The survey found 81.99 per cent of Bihar’s total population was Hindu, followed by 17.7 per cent Muslims.


 The release of the caste survey data on the occasion of the birth anniversary of Mahatma Gandhi, two months before the Assembly polls in three Hindi heartland states – Chhattisgarh, Madhya Pradesh and Rajasthan, and six months ahead of the 2024 Lok Sabha elections, triggered renewed demands, including from the Congress, for a nationwide caste census.


The survey could also open the door to challenging the current 50 per cent ceiling on quotas in educational institutions and jobs, and potentially reset the contours of the Mandal-Kamandal politics of the 1990s.


 In the run-up to the Karnataka Assembly polls in May, the Congress had committed in its manifesto to release the caste census data conducted during the previous Siddaramaiah government (2013-18). Demand for a countrywide caste census is a crucial plank of nearly all INDIA bloc parties, except the Trinamool Congress. After Bihar, the Odisha government also ordered a caste survey.


 A few hours after the Bihar government made the data public, Prime Minister Narendra Modi, at his public meeting in poll-bound Madhya Pradesh’s Gwalior, said the Opposition has played with the emotions of the poor and divided the country on caste lines for six decades — a “sin” which it was committing now as well. The Congress is the principal Opposition to the Bharatiya Janata Party (BJP) in MP.


 However, former Bihar deputy CM Sushil Modi, currently a Rajya Sabha member, said the BJP supported the caste survey, and claimed the decision to conduct the survey was taken during the Janata Dal (United)-BJP coalition government, and that the Rashtriya Janata Dal was trying to claim undue credit for it.

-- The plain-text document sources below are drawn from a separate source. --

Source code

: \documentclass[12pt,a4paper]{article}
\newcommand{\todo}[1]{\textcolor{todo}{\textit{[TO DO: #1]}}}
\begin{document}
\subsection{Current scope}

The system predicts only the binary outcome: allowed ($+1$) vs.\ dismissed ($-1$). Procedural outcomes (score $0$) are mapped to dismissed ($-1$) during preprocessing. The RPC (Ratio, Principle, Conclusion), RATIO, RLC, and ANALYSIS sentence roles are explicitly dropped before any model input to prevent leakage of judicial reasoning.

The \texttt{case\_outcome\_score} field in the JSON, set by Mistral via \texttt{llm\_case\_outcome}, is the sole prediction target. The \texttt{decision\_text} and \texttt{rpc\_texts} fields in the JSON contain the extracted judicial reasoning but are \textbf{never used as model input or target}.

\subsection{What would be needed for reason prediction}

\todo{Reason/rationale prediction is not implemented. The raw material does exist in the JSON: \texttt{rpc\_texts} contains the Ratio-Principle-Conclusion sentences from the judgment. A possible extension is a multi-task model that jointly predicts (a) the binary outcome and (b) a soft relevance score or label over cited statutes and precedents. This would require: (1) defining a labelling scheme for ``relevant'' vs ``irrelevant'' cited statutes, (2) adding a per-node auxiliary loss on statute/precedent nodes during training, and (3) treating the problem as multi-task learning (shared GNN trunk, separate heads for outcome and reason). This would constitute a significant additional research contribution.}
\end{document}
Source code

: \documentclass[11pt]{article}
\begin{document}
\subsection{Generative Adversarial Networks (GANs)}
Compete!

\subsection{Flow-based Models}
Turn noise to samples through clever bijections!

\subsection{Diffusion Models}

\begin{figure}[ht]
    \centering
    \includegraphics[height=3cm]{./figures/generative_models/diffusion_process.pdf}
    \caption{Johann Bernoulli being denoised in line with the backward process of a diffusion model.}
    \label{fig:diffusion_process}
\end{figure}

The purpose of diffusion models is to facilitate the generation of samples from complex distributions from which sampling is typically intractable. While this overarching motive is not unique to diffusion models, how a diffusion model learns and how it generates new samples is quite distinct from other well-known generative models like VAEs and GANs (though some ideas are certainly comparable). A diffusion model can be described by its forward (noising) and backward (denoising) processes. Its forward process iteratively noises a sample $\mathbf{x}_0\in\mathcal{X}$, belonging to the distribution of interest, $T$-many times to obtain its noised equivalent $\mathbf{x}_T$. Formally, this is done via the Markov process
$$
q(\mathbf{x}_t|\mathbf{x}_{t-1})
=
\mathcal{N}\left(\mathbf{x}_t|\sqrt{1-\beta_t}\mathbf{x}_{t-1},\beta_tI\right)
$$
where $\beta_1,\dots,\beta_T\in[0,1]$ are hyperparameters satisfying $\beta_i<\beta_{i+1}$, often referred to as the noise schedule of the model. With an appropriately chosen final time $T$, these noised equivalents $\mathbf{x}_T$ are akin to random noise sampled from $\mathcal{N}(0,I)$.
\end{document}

Sushil Modi said the survey collected data on 27 counts, and not just caste status of the population, and demanded its release. Sources said the Bihar government could soon release the socio-economic data of the survey.


 Bihar’s Development Commissioner Vivek Singh released the data in Patna in the afternoon, which backward caste politicians have demanded for decades, arguing the need to plug the empirical gap that exists in the enumeration of these castes since the 1931 census was the last comprehensive caste headcount. The Mandal recommendations for job reservation, tabled in 1980, had extrapolated the 1931 census data to estimate the backward class percentage at 52 per cent.


 The survey also found that Yadavs, the OBC group to which Bihar’s Deputy CM Tejashwi Yadav belongs, were the largest in terms of the population, accounting for 14.27 per cent of the total. Among upper castes, Brahmins were 3.65 per cent, Bhumihars 2.86 per cent, Rajputs 3.45 per cent, while OBC castes of Koeris (Kushwahas) were 4.2 per cent and Kurmis 2.87 per cent.


 Chief Minister Nitish Kumar said: “A meeting will soon be convened of all the nine political parties with an electoral presence in the state legislature and the facts and figures will be shared with them.” RJD President Lalu Prasad said the survey will set the tone for “a nationwide caste census which will be undertaken when we form the next government at the Centre”.


 “Muslim population has also been found to be 17.7 per cent (against 16.86 per cent in the 2011 census), which exposes the lie spread by Sanghi propaganda about infiltration by Bangladeshi Muslims,” CPI(ML) General Secretary Dipankar Bhattacharya said. He said the fact that the Mandal Commission estimated OBCs at 52 per cent, which had now increased by over 10 per cent, proves the need for fresh thinking on the issue. The state Cabinet gave its nod to hold a caste survey on June 2 last year and allocated Rs 500 crore for the mammoth exercise.


Earlier this month, during the special session of Parliament, Congress leader Rahul Gandhi flagged the poor representation of OBCs at the secretary-level posts in the Union government. Union Home Minister Amit Shah had said the BJP had the most OBCs among its MPs and legislators.